There’s a holy chemistry to grief — a sacred science woven into the fibres of our humanity. Tears, often misunderstood, are not signs of fragility.
They are the body's divine way of unburdening sorrow.
One of my earliest memories is from when I was three, maybe four years old. I was crying — just wanting to be seen, to be comforted — when my head was shoved under the cold water tap. The shock took my breath away. I gasped, swallowed my tears, and made an unspoken vow: Never cry again. From that moment on, I fought back every tear and boxed up my emotions, believing that showing pain was unsafe.
That vow not to cry was one of the first I had to repent of and renounce on my journey of inner healing. I also had to repent of the expectancy and judgment that emotions were unsafe and chaotic. It took fifty-four years before I finally allowed myself to cry my cries, scream my screams, and grieve my losses.
I remembered Sandra, a dear friend, saying in one of her lessons, “If you’d allow yourself to cry, you wouldn’t have to cry through your nose,” referring to her constant sinus issues.
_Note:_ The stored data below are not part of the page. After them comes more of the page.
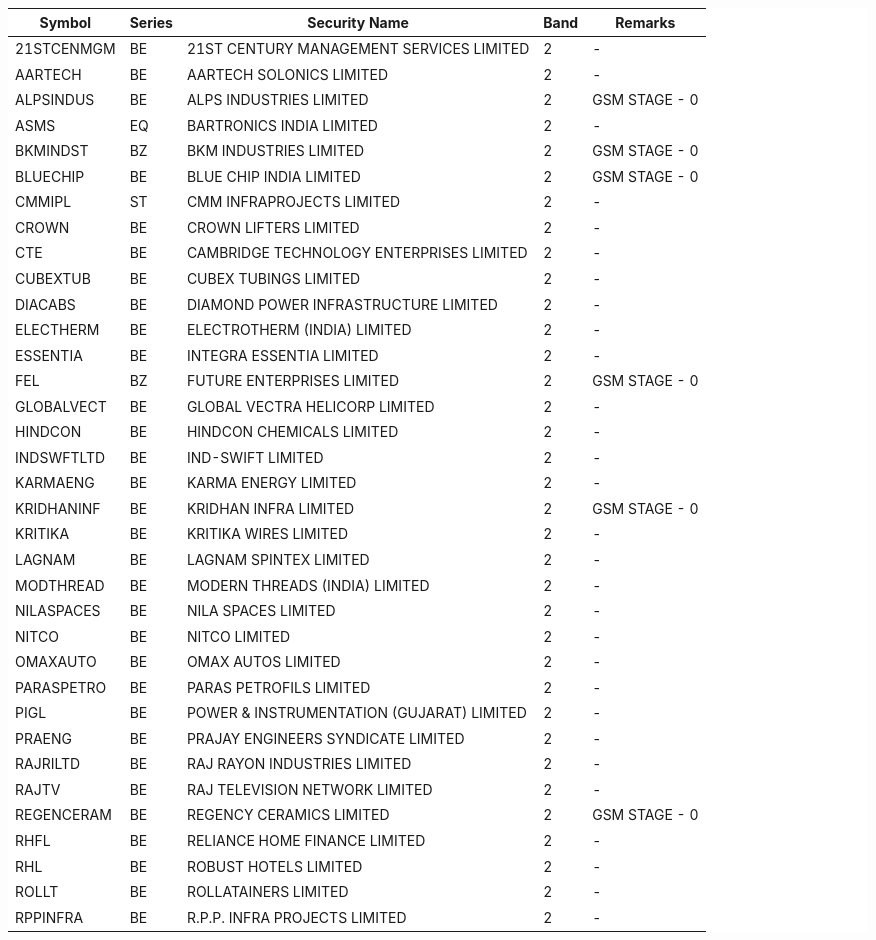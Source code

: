 


| Symbol | Series | Security Name | Band | Remarks |
| ----- | ----- | ----- | ----- | ----- |
| 21STCENMGM | BE | 21ST CENTURY MANAGEMENT SERVICES LIMITED | 2 | - |
| AARTECH | BE | AARTECH SOLONICS LIMITED | 2 | - |
| ALPSINDUS | BE | ALPS INDUSTRIES LIMITED | 2 | GSM STAGE - 0 |
| ASMS | EQ | BARTRONICS INDIA LIMITED | 2 | - |
| BKMINDST | BZ | BKM INDUSTRIES LIMITED | 2 | GSM STAGE - 0 |
| BLUECHIP | BE | BLUE CHIP INDIA LIMITED | 2 | GSM STAGE - 0 |
| CMMIPL | ST | CMM INFRAPROJECTS LIMITED | 2 | - |
| CROWN | BE | CROWN LIFTERS LIMITED | 2 | - |
| CTE | BE | CAMBRIDGE TECHNOLOGY ENTERPRISES LIMITED | 2 | - |
| CUBEXTUB | BE | CUBEX TUBINGS LIMITED | 2 | - |
| DIACABS | BE | DIAMOND POWER INFRASTRUCTURE LIMITED | 2 | - |
| ELECTHERM | BE | ELECTROTHERM (INDIA) LIMITED | 2 | - |
| ESSENTIA | BE | INTEGRA ESSENTIA LIMITED | 2 | - |
| FEL | BZ | FUTURE ENTERPRISES LIMITED | 2 | GSM STAGE - 0 |
| GLOBALVECT | BE | GLOBAL VECTRA HELICORP LIMITED | 2 | - |
| HINDCON | BE | HINDCON CHEMICALS LIMITED | 2 | - |
| INDSWFTLTD | BE | IND-SWIFT LIMITED | 2 | - |
| KARMAENG | BE | KARMA ENERGY LIMITED | 2 | - |
| KRIDHANINF | BE | KRIDHAN INFRA LIMITED | 2 | GSM STAGE - 0 |
| KRITIKA | BE | KRITIKA WIRES LIMITED | 2 | - |
| LAGNAM | BE | LAGNAM SPINTEX LIMITED | 2 | - |
| MODTHREAD | BE | MODERN THREADS (INDIA) LIMITED | 2 | - |
| NILASPACES | BE | NILA SPACES LIMITED | 2 | - |
| NITCO | BE | NITCO LIMITED | 2 | - |
| OMAXAUTO | BE | OMAX AUTOS LIMITED | 2 | - |
| PARASPETRO | BE | PARAS PETROFILS LIMITED | 2 | - |
| PIGL | BE | POWER & INSTRUMENTATION (GUJARAT) LIMITED | 2 | - |
| PRAENG | BE | PRAJAY ENGINEERS SYNDICATE LIMITED | 2 | - |
| RAJRILTD | BE | RAJ RAYON INDUSTRIES LIMITED | 2 | - |
| RAJTV | BE | RAJ TELEVISION NETWORK LIMITED | 2 | - |
| REGENCERAM | BE | REGENCY CERAMICS LIMITED | 2 | GSM STAGE - 0 |
| RHFL | BE | RELIANCE HOME FINANCE LIMITED | 2 | - |
| RHL | BE | ROBUST HOTELS LIMITED | 2 | - |
| ROLLT | BE | ROLLATAINERS LIMITED | 2 | - |
| RPPINFRA | BE | R.P.P. INFRA PROJECTS LIMITED | 2 | - |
I must admit, my own sinuses have improved substantially since I’ve allowed myself to cry. God, in His mercy, has been unravelling that vow, gently teaching me that tears are not weakness — they are release. That He bottles every one. That what the enemy once used to silence my emotions, He can redeem as streams of healing.
Did you know your body produces three types of tears?🤔
Basal tears – gentle guardians that keep your eyes nourished
Reflex tears – defenders that flush out smoke or dust
Emotional tears – born from heartbreak, love, loss, or deep relief
Only emotional tears carry stress hormones.
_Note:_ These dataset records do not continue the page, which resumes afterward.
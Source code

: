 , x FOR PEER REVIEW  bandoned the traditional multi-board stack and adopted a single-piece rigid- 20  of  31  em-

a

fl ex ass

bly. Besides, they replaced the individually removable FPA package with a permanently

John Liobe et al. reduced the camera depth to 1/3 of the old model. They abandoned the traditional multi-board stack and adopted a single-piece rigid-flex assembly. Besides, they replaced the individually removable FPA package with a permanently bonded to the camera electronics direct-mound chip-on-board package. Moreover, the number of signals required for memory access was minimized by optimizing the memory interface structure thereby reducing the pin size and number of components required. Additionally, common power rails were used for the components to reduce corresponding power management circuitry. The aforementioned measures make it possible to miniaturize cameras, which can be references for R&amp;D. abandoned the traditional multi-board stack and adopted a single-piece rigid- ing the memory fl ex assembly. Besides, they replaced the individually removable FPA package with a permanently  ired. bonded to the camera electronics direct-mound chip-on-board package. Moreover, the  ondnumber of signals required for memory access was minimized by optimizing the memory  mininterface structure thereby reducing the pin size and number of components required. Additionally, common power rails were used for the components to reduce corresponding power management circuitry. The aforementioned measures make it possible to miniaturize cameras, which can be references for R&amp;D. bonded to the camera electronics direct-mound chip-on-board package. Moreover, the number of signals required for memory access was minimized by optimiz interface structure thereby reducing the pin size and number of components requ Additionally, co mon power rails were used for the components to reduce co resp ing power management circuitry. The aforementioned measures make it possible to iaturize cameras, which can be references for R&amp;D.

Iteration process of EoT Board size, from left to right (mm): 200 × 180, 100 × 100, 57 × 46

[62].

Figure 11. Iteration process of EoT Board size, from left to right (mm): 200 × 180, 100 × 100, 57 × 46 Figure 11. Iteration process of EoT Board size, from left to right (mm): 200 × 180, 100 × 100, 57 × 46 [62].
Only these tears carry the pain we sometimes cannot speak.
📖 "You number my wanderings; Put my tears into Your bottle; Are they not in Your book?" — Psalm 56:8 (NKJV)God designed us with release valves.
Tears are not weakness — they are sacred expressions.
Every drop has purpose. Every tear is counted.
Perhaps you've been told you're too sensitive.
Too emotional. Too much.
Yet what if... you're simply wired for healing?🤔
Tears do not mean you're falling apart.
They are healing in motion.
A mercy-wash for the ache within.
So, dear heart —
When was the last time you cried?🤔
Did something shift?🤔
Did your soul sigh in that quiet exhale?🤔
Don’t resist the tears.
Let them fall like rain upon the parched ground of your grief.
Let them baptise the pain you’ve carried silently for too long.
💧 Grief has chemistry.
💧 Tears are not weakness… they’re release.
Prayer:
Lord, I bring You my hidden sorrow and the tears I’ve held back for too long. Help me to trust that each tear is noticed, each ache known. Let my release become the beginning of restoration. In Jesus’ Name, Amen.